Through the looking glass: The number of potential use cases for generative AI tools is growing fast. With its newly introduced model in the Genie line, Google now wants to provide "creatives" who have no worldbuilding skills with a straightforward and rapid way to prototype their ideas.
Genie 2 is a new foundation model capable of generating an "endless" amount of 3D environments that can be controlled by the user, Google said. The generative AI can sprout out an entire virtual world based on a single textual prompt and sample image, which can be either user-made or generated by external AI models.
Other companies are trying to turn generative AI tech into a worldbuilding wonder, though results may vary. The Oasis experiment was designed to generate a Minecraft-like experience frame by frame, but it just resembles a low-definition Minecraft world affected by dementia at this point. Genie 2 can maintain an apparently consistent world for up to a minute, Google assures, though we're still talking about a low-res, garbled, and very unpleasant-to-watch visual mess.
Anyhow, Google doesn't seem interested in visual repulsion or uncanny valley issues in the slightest. Mountain View said that games play a key aspect in AI research, providing an ideal environment to test new capabilities. The Genie 2 worlds can be controlled by a puny human using a traditional keyboard and mouse combo, with the generative model simulating all the consequences of the players' actions.

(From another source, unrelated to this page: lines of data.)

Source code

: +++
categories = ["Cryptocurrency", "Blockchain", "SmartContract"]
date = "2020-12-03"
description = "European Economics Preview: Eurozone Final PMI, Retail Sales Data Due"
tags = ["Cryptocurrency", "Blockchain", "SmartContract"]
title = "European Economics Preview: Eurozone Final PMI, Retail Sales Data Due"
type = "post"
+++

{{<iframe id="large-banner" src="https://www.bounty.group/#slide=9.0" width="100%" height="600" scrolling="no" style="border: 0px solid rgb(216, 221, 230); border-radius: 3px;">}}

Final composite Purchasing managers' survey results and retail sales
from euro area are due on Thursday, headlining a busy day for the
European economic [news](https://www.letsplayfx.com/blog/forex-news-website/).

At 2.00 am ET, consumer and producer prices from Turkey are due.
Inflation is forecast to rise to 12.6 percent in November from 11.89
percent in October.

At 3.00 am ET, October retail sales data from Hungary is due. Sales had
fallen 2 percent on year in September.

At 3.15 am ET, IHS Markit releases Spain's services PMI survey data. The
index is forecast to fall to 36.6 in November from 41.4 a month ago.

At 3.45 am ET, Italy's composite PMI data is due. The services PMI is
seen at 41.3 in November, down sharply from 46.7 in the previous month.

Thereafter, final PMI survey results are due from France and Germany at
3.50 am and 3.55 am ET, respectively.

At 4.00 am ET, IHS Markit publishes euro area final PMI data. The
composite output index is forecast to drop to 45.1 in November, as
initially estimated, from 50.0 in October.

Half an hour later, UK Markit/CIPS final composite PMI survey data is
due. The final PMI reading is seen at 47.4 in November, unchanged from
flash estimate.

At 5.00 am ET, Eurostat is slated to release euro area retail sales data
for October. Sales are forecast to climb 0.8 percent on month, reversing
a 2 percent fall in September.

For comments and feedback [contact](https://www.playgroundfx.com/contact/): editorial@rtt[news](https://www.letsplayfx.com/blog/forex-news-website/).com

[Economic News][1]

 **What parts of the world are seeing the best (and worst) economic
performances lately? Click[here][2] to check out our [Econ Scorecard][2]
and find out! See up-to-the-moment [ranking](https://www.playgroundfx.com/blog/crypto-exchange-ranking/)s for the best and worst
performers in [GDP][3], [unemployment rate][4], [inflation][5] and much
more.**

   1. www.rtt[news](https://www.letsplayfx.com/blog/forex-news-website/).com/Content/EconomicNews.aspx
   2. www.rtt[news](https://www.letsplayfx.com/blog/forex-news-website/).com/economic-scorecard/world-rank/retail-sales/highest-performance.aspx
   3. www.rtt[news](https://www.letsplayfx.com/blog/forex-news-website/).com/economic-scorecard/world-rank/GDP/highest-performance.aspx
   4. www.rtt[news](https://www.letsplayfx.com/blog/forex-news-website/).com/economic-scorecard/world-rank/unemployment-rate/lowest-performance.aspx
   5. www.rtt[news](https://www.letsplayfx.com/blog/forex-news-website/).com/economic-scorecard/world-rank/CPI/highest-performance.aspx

Unlike the recently unveiled SIMA, Genie 2 can provide "intelligent" visual reactions in an endlessly generated virtual environment. The AI model can generate different routes, or "counterfactual experiences" for training agents, starting from the same basic frame. With different actions taken by the human player, the world around changes and hallucinates accordingly.
Genie 2 can also remember previously generated parts of the virtual world that are outside the player's camera, and even render them "accurately" when they come back in the frame. The model can create different player perspectives, including first-person view, isometric views, and third-person driving cockpits. Complex 3D structures and object interactions are also part of the mix.
Additional capabilities of the new foundation model include character animation, NPCs, physics, smoke, gravity, lighting, and reflections. Google said that Genie 2 and similar generative AI tech could be useful to prototype and experiment interactive experiences, with gaming being the first potential application that comes to mind. The research is still in its early stages, which means that there is a lot of room for improvement during the next few model training sessions.